**Work instructions**. The required answer is each line in the entries below where "CRITICAL" occurs.
□ □ □ □
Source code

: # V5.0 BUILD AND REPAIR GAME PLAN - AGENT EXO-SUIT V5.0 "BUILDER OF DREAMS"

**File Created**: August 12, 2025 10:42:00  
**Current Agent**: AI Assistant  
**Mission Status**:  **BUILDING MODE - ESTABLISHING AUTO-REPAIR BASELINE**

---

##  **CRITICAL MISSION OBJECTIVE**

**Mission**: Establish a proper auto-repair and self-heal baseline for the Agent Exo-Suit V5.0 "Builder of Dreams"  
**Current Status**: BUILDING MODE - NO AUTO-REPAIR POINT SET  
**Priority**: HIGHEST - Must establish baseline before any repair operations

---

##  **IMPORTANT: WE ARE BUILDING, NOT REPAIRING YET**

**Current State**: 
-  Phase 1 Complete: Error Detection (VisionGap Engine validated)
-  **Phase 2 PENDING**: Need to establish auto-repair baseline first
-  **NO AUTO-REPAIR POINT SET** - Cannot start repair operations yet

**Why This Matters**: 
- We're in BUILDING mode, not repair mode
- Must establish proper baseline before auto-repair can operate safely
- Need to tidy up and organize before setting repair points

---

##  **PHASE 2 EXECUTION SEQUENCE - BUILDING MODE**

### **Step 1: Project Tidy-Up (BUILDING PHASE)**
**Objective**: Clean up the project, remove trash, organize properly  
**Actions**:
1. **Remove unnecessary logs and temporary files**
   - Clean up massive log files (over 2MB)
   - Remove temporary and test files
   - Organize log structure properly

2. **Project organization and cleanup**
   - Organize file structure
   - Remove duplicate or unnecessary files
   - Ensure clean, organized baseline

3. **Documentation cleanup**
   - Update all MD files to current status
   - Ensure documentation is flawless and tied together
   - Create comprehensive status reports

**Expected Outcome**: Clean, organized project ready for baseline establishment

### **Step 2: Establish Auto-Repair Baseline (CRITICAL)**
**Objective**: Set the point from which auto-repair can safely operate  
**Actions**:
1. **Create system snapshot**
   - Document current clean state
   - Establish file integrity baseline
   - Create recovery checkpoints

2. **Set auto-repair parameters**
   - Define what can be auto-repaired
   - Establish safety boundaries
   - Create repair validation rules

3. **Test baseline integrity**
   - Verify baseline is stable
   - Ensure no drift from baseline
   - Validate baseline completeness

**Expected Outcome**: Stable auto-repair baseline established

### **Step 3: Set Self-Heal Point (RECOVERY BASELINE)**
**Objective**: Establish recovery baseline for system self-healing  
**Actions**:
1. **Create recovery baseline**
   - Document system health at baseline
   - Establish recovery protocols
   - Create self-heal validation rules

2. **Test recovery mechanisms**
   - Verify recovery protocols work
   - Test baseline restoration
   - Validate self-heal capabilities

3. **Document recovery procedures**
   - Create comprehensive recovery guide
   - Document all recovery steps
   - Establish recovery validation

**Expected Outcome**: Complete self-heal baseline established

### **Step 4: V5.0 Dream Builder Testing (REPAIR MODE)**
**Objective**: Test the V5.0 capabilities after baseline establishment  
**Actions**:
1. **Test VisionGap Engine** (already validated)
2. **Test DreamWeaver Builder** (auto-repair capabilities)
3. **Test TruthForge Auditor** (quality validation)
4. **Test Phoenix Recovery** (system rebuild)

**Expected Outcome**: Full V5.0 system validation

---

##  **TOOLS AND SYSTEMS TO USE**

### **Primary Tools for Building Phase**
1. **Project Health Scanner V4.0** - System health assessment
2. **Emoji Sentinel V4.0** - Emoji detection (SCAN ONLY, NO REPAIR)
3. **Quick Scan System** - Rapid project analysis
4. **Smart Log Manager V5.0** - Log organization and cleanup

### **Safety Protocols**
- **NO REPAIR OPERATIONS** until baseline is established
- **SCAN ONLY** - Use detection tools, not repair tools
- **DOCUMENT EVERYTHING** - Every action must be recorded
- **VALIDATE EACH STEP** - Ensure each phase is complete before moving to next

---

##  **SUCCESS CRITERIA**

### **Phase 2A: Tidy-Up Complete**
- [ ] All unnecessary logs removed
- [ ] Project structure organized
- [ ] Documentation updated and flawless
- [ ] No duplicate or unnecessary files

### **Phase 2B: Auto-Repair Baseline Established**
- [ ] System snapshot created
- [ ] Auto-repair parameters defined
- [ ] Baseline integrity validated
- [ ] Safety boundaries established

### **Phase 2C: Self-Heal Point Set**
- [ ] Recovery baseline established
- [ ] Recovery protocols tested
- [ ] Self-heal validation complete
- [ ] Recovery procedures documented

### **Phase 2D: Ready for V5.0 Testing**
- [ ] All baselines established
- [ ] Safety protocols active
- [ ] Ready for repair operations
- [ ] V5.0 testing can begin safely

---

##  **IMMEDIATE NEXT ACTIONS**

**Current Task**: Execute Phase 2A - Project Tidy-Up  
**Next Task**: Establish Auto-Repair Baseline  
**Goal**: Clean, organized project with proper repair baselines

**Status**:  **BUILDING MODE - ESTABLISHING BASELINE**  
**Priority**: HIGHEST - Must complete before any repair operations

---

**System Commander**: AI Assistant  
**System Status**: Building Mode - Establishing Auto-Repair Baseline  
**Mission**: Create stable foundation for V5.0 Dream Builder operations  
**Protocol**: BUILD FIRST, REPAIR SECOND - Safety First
□ □ □ □
**Answer for the task**.
##  **CRITICAL MISSION OBJECTIVE**
### **Step 2: Establish Auto-Repair Baseline (CRITICAL)**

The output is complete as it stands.